YOUR TASK.
What lines in the records below include the word "Hause"? Return each one.

DATASET CONTENT below:

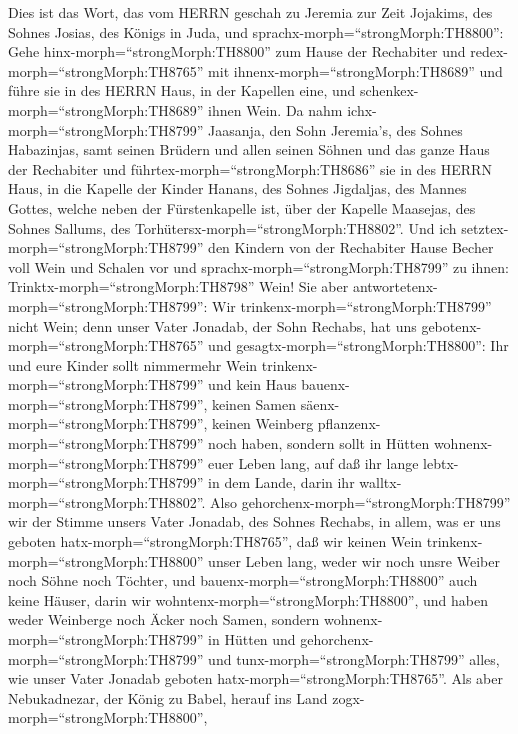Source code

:  Dies ist das Wort, das vom HERRN geschah zu Jeremia zur
Zeit Jojakims, des Sohnes Josias, des Königs in Juda, und
sprachx-morph=``strongMorph:TH8800'':  Gehe
hinx-morph=``strongMorph:TH8800'' zum Hause der Rechabiter und
redex-morph=``strongMorph:TH8765'' mit
ihnenx-morph=``strongMorph:TH8689'' und führe sie in des HERRN Haus, in
der Kapellen eine, und schenkex-morph=``strongMorph:TH8689'' ihnen Wein.
 Da nahm ichx-morph=``strongMorph:TH8799'' Jaasanja, den
Sohn Jeremia's, des Sohnes Habazinjas, samt seinen Brüdern und allen
seinen Söhnen und das ganze Haus der Rechabiter  und
führtex-morph=``strongMorph:TH8686'' sie in des HERRN Haus, in die
Kapelle der Kinder Hanans, des Sohnes Jigdaljas, des Mannes Gottes,
welche neben der Fürstenkapelle ist, über der Kapelle Maasejas, des
Sohnes Sallums, des Torhütersx-morph=``strongMorph:TH8802''.
 Und ich setztex-morph=``strongMorph:TH8799'' den Kindern
von der Rechabiter Hause Becher voll Wein und Schalen vor und
sprachx-morph=``strongMorph:TH8799'' zu ihnen:
Trinktx-morph=``strongMorph:TH8798'' Wein!  Sie aber
antwortetenx-morph=``strongMorph:TH8799'': Wir
trinkenx-morph=``strongMorph:TH8799'' nicht Wein; denn unser Vater
Jonadab, der Sohn Rechabs, hat uns gebotenx-morph=``strongMorph:TH8765''
und gesagtx-morph=``strongMorph:TH8800'': Ihr und eure Kinder sollt
nimmermehr Wein trinkenx-morph=``strongMorph:TH8799''  und
kein Haus bauenx-morph=``strongMorph:TH8799'', keinen Samen
säenx-morph=``strongMorph:TH8799'', keinen Weinberg
pflanzenx-morph=``strongMorph:TH8799'' noch haben, sondern sollt in
Hütten wohnenx-morph=``strongMorph:TH8799'' euer Leben lang, auf daß ihr
lange lebtx-morph=``strongMorph:TH8799'' in dem Lande, darin ihr
walltx-morph=``strongMorph:TH8802''.  Also
gehorchenx-morph=``strongMorph:TH8799'' wir der Stimme unsers Vater
Jonadab, des Sohnes Rechabs, in allem, was er uns geboten
hatx-morph=``strongMorph:TH8765'', daß wir keinen Wein
trinkenx-morph=``strongMorph:TH8800'' unser Leben lang, weder wir noch
unsre Weiber noch Söhne noch Töchter,  und
bauenx-morph=``strongMorph:TH8800'' auch keine Häuser, darin wir
wohntenx-morph=``strongMorph:TH8800'', und haben weder Weinberge noch
Äcker noch Samen,  sondern
wohnenx-morph=``strongMorph:TH8799'' in Hütten und
gehorchenx-morph=``strongMorph:TH8799'' und
tunx-morph=``strongMorph:TH8799'' alles, wie unser Vater Jonadab geboten
hatx-morph=``strongMorph:TH8765''.  Als aber Nebukadnezar,
der König zu Babel, herauf ins Land zogx-morph=``strongMorph:TH8800'',
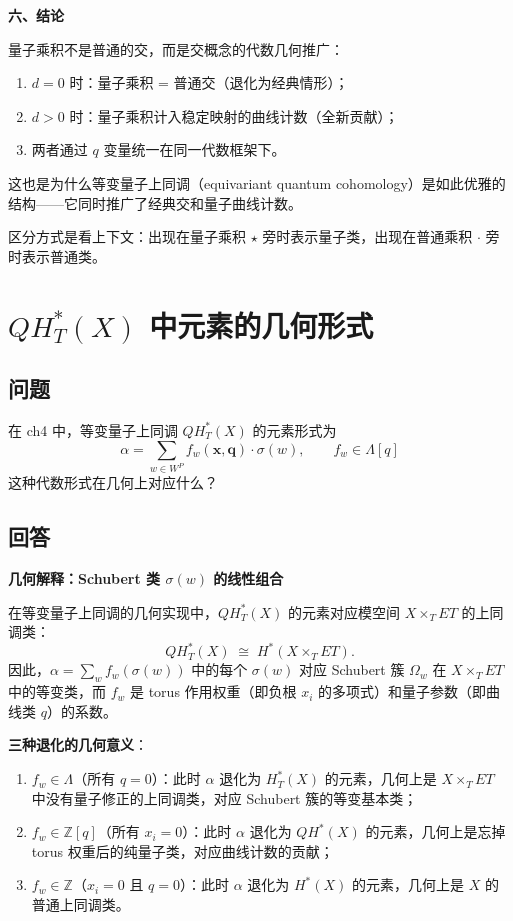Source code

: \textbf{六、结论}

量子乘积不是普通的交，而是交概念的代数几何推广：
\begin{enumerate}
\item $d = 0$ 时：量子乘积 = 普通交（退化为经典情形）；
\item $d > 0$ 时：量子乘积计入稳定映射的曲线计数（全新贡献）；
\item 两者通过 $q$ 变量统一在同一代数框架下。
\end{enumerate}
这也是为什么等变量子上同调（equivariant quantum cohomology）是如此优雅的结构——它同时推广了经典交和量子曲线计数。

区分方式是看上下文：出现在量子乘积 $\star$ 旁时表示量子类，出现在普通乘积 $\cdot$ 旁时表示普通类。
\section{$QH_T^*(X)$ 中元素的几何形式}\label{sec:qa-eqc-element-geometry}
\subsection{问题}
在 ch4 中，等变量子上同调 $QH_T^*(X)$ 的元素形式为
$$\alpha = \sum_{w \in W^P} f_w(\mathbf{x}, \mathbf{q}) \cdot \sigma(w), \qquad f_w \in \Lambda[q]$$
这种代数形式在几何上对应什么？
\subsection{回答}
\textbf{几何解释：Schubert 类 $\sigma(w)$ 的线性组合}

在等变量子上同调的几何实现中，$QH_T^*(X)$ 的元素对应模空间 $X \times_T ET$ 的上同调类：
$$QH_T^*(X) \;\cong\; H^*(X \times_T ET).$$
因此，$\alpha = \sum_w f_w(\sigma(w))$ 中的每个 $\sigma(w)$ 对应 Schubert 簇 $\Omega_w$ 在 $X \times_T ET$ 中的等变类，而 $f_w$ 是 torus 作用权重（即负根 $x_i$ 的多项式）和量子参数（即曲线类 $q$）的系数。

\textbf{三种退化的几何意义}：
\begin{enumerate}
\item $f_w \in \Lambda$（所有 $q = 0$）：此时 $\alpha$ 退化为 $H_T^*(X)$ 的元素，几何上是 $X \times_T ET$ 中没有量子修正的上同调类，对应 Schubert 簇的等变基本类；
\item $f_w \in \mathbb{Z}[q]$（所有 $x_i = 0$）：此时 $\alpha$ 退化为 $QH^*(X)$ 的元素，几何上是忘掉 torus 权重后的纯量子类，对应曲线计数的贡献；
\item $f_w \in \mathbb{Z}$（$x_i = 0$ 且 $q = 0$）：此时 $\alpha$ 退化为 $H^*(X)$ 的元素，几何上是 $X$ 的普通上同调类。
\end{enumerate}

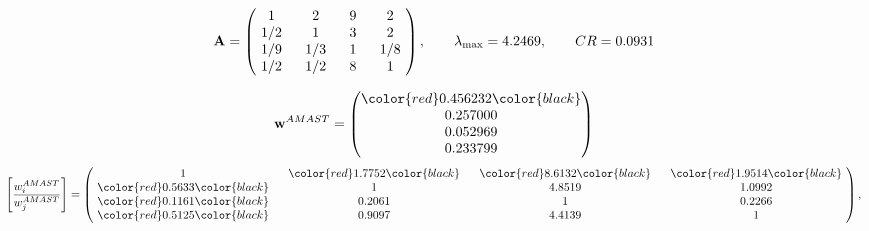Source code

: \begin{example}
\begin{equation*}
\mathbf{A} =
\begin{pmatrix}
$\,\,$ 1 $\,\,$ & $\,\,$2$\,\,$ & $\,\,$9$\,\,$ & $\,\,$2 $\,\,$ \\
$\,\,$ 1/2$\,\,$ & $\,\,$ 1 $\,\,$ & $\,\,$3$\,\,$ & $\,\,$2 $\,\,$ \\
$\,\,$ 1/9$\,\,$ & $\,\,$ 1/3$\,\,$ & $\,\,$ 1 $\,\,$ & $\,\,$ 1/8 $\,\,$ \\
$\,\,$ 1/2$\,\,$ & $\,\,$ 1/2$\,\,$ & $\,\,$8$\,\,$ & $\,\,$ 1  $\,\,$ \\
\end{pmatrix},
\qquad
\lambda_{\max} =
4.2469,
\qquad
CR = 0.0931
\end{equation*}

\begin{equation*}
\mathbf{w}^{AMAST} =
\begin{pmatrix}
\color{red} 0.456232\color{black} \\
0.257000\\
0.052969\\
0.233799
\end{pmatrix}\end{equation*}
\begin{equation*}
\left[ \frac{{w}^{AMAST}_i}{{w}^{AMAST}_j} \right] =
\begin{pmatrix}
$\,\,$ 1 $\,\,$ & $\,\,$\color{red} 1.7752\color{black} $\,\,$ & $\,\,$\color{red} 8.6132\color{black} $\,\,$ & $\,\,$\color{red} 1.9514\color{black} $\,\,$ \\
$\,\,$\color{red} 0.5633\color{black} $\,\,$ & $\,\,$ 1 $\,\,$ & $\,\,$4.8519$\,\,$ & $\,\,$1.0992  $\,\,$ \\
$\,\,$\color{red} 0.1161\color{black} $\,\,$ & $\,\,$0.2061$\,\,$ & $\,\,$ 1 $\,\,$ & $\,\,$0.2266 $\,\,$ \\
$\,\,$\color{red} 0.5125\color{black} $\,\,$ & $\,\,$0.9097$\,\,$ & $\,\,$4.4139$\,\,$ & $\,\,$ 1  $\,\,$ \\
\end{pmatrix},
\end{equation*}


\end{example}
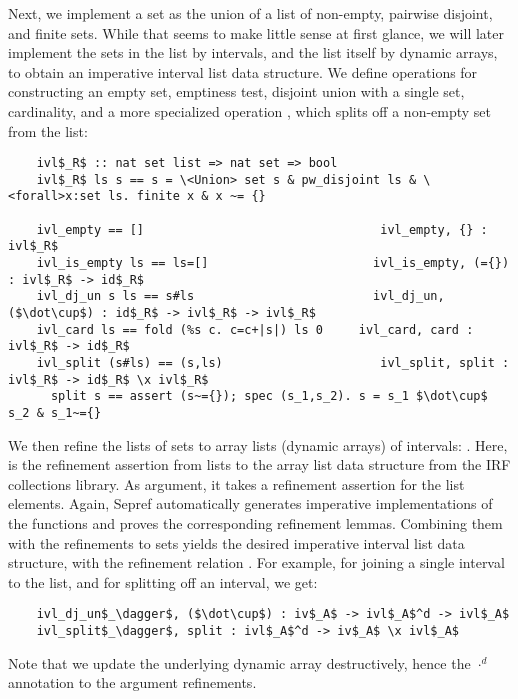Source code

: \documentclass[sn-mathphys,Numbered]{sn-jnl}
\theoremstyle{thmstyleone}%
\theoremstyle{definition}%
\theoremstyle{thmstylethree}%
\begin{document}
  Next, we implement a set as the union of a list of non-empty, pairwise disjoint, and finite sets.
  While that seems to make little sense at first glance, we will later implement the sets in the list by intervals,
  and the list itself by dynamic arrays, to obtain an imperative interval list data structure.
  We define operations for constructing an empty set, emptiness test,
  disjoint union with a single set, cardinality, and a more specialized operation , which splits off
  a non-empty set from the list:
  \begin{lstlisting}
    ivl$_R$ :: nat set list => nat set => bool
    ivl$_R$ ls s == s = \<Union> set s & pw_disjoint ls & \<forall>x:set ls. finite x & x ~= {}

    ivl_empty == []                                 ivl_empty, {} : ivl$_R$
    ivl_is_empty ls == ls=[]                       ivl_is_empty, (={}) : ivl$_R$ -> id$_R$
    ivl_dj_un s ls == s#ls                         ivl_dj_un, ($\dot\cup$) : id$_R$ -> ivl$_R$ -> ivl$_R$
    ivl_card ls == fold (%s c. c=c+|s|) ls 0     ivl_card, card : ivl$_R$ -> id$_R$
    ivl_split (s#ls) == (s,ls)                      ivl_split, split : ivl$_R$ -> id$_R$ \x ivl$_R$
      split s == assert (s~={}); spec (s_1,s_2). s = s_1 $\dot\cup$ s_2 & s_1~={}
  \end{lstlisting}

  We then refine the lists of sets to array lists (dynamic arrays) of intervals: .
  Here,  is the refinement assertion from lists to the array list data structure from the IRF collections library.
  As argument, it takes a refinement assertion for the list elements.
  Again, Sepref automatically generates imperative implementations of the  functions and proves the corresponding
  refinement lemmas. Combining them with the refinements to sets yields the desired imperative interval list data structure,
  with the refinement relation .
  For example, for joining a single interval to the list, and for splitting off an interval, we get:
  \begin{lstlisting}
    ivl_dj_un$_\dagger$, ($\dot\cup$) : iv$_A$ -> ivl$_A$^d -> ivl$_A$
    ivl_split$_\dagger$, split : ivl$_A$^d -> iv$_A$ \x ivl$_A$
  \end{lstlisting}
  Note that we update the underlying dynamic array destructively, hence the $\cdot^d$ annotation to the argument refinements.
\end{document}
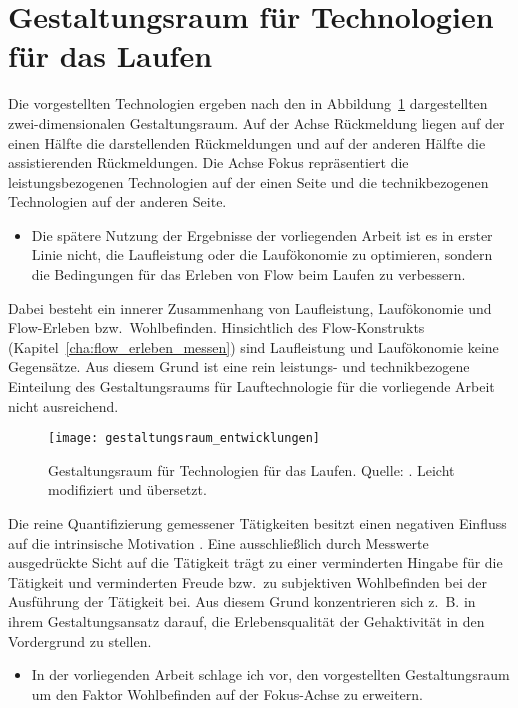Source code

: 

\section{Gestaltungsraum für Technologien für das Laufen} 

\label{sec:gestaltungsraum_fur_technologien_fur_das_laufen}

Die vorgestellten Technologien ergeben nach \citet{Jensen2014} den in Abbildung~\ref{fig:gestaltungsraum_entwicklungen} dargestellten zwei-dimensionalen Gestaltungsraum. Auf der Achse Rückmeldung liegen auf der einen Hälfte die darstellenden Rückmeldungen und auf der anderen Hälfte die assistierenden Rückmeldungen. Die Achse Fokus repräsentiert die leistungsbezogenen Technologien auf der einen Seite und die technikbezogenen Technologien auf der anderen Seite. 
\begin{itemize}
	
	\item Die spätere Nutzung der Ergebnisse der vorliegenden Arbeit ist es in erster Linie nicht, die Laufleistung oder die Laufökonomie zu optimieren, sondern die Bedingungen für das Erleben von Flow beim Laufen zu verbessern. 
\end{itemize}

Dabei besteht ein innerer Zusammenhang von Laufleistung, Laufökonomie und Flow-Erleben bzw.\ Wohlbefinden. Hinsichtlich des Flow-Konstrukts (Kapitel~\ref{cha:flow_erleben_messen}) sind Laufleistung und Laufökonomie keine Gegensätze. Aus diesem Grund ist eine rein leistungs- und technikbezogene Einteilung des Gestaltungsraums für Lauftechnologie für die vorliegende Arbeit nicht ausreichend. 
\begin{figure}
	[!htb] \centering 
	\texttt{[image: gestaltungsraum\_entwicklungen]} \caption[Gestaltungsraum für Technologien für das Laufen]{Gestaltungsraum für Technologien für das Laufen. Quelle: \citet{Jensen2014}. Leicht modifiziert und übersetzt.}\label{fig:gestaltungsraum_entwicklungen} 
\end{figure}

Die reine Quantifizierung gemessener Tätigkeiten besitzt einen negativen Einfluss auf die intrinsische Motivation \citep{Etkin2016}. Eine ausschließlich durch Messwerte ausgedrückte Sicht auf die Tätigkeit trägt zu einer verminderten Hingabe für die Tätigkeit und verminderten Freude bzw.\ zu subjektiven Wohlbefinden bei der Ausführung der Tätigkeit bei. Aus diesem Grund konzentrieren sich z.~B. \citet{Hajinejad2015} in ihrem Gestaltungsansatz darauf, die Erlebensqualität der Gehaktivität in den Vordergrund zu stellen. 
\begin{itemize}
	
	\item In der vorliegenden Arbeit schlage ich vor, den vorgestellten Gestaltungsraum um den Faktor Wohlbefinden auf der Fokus-Achse zu erweitern. 
\end{itemize}


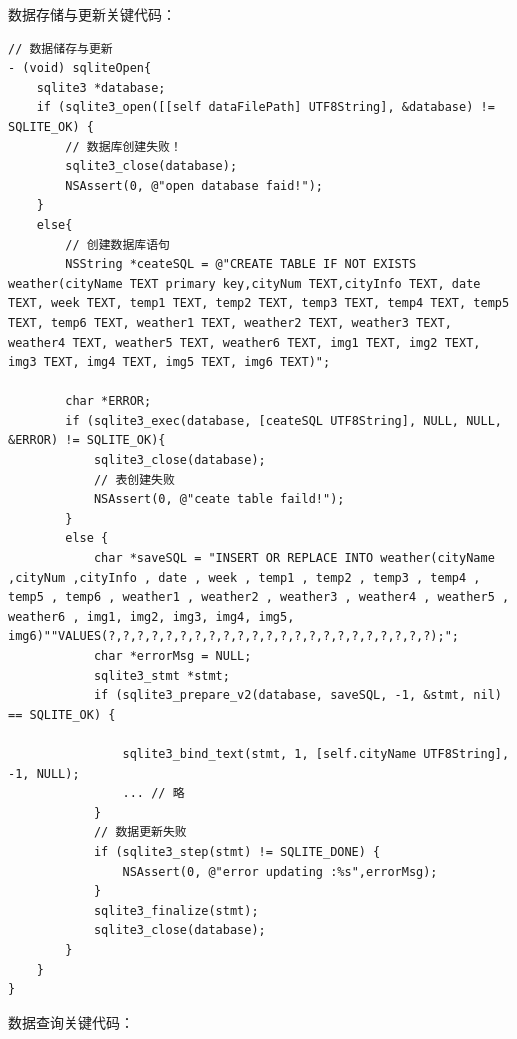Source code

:\documentclass[UTF8,nofonts]{ctexart}
\begin{document}
数据存储与更新关键代码：
\begin{lstlisting}[language={[ANSI]C++}]
// 数据储存与更新
- (void) sqliteOpen{
    sqlite3 *database;
    if (sqlite3_open([[self dataFilePath] UTF8String], &database) != SQLITE_OK) {
	    // 数据库创建失败！
        sqlite3_close(database);
        NSAssert(0, @"open database faid!");
    }
    else{
        // 创建数据库语句
        NSString *ceateSQL = @"CREATE TABLE IF NOT EXISTS weather(cityName TEXT primary key,cityNum TEXT,cityInfo TEXT, date TEXT, week TEXT, temp1 TEXT, temp2 TEXT, temp3 TEXT, temp4 TEXT, temp5 TEXT, temp6 TEXT, weather1 TEXT, weather2 TEXT, weather3 TEXT, weather4 TEXT, weather5 TEXT, weather6 TEXT, img1 TEXT, img2 TEXT, img3 TEXT, img4 TEXT, img5 TEXT, img6 TEXT)";
        
        char *ERROR;
        if (sqlite3_exec(database, [ceateSQL UTF8String], NULL, NULL, &ERROR) != SQLITE_OK){
            sqlite3_close(database);
            // 表创建失败
            NSAssert(0, @"ceate table faild!");
        }
        else {
            char *saveSQL = "INSERT OR REPLACE INTO weather(cityName ,cityNum ,cityInfo , date , week , temp1 , temp2 , temp3 , temp4 , temp5 , temp6 , weather1 , weather2 , weather3 , weather4 , weather5 , weather6 , img1, img2, img3, img4, img5, img6)""VALUES(?,?,?,?,?,?,?,?,?,?,?,?,?,?,?,?,?,?,?,?,?,?,?);";
            char *errorMsg = NULL;
            sqlite3_stmt *stmt;
            if (sqlite3_prepare_v2(database, saveSQL, -1, &stmt, nil) == SQLITE_OK) {
                
                sqlite3_bind_text(stmt, 1, [self.cityName UTF8String], -1, NULL);
                ... // 略
            }
            // 数据更新失败
            if (sqlite3_step(stmt) != SQLITE_DONE) {
                NSAssert(0, @"error updating :%s",errorMsg);
            }
            sqlite3_finalize(stmt);
            sqlite3_close(database);
        }
    }
}
\end{lstlisting}
数据查询关键代码：
\end{document}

End of DATASET CONTENT.

ANSWER TO THIS TASK.
hinx-morph=``strongMorph:TH8800'' zum Hause der Rechabiter und
von der Rechabiter Hause Becher voll Wein und Schalen vor und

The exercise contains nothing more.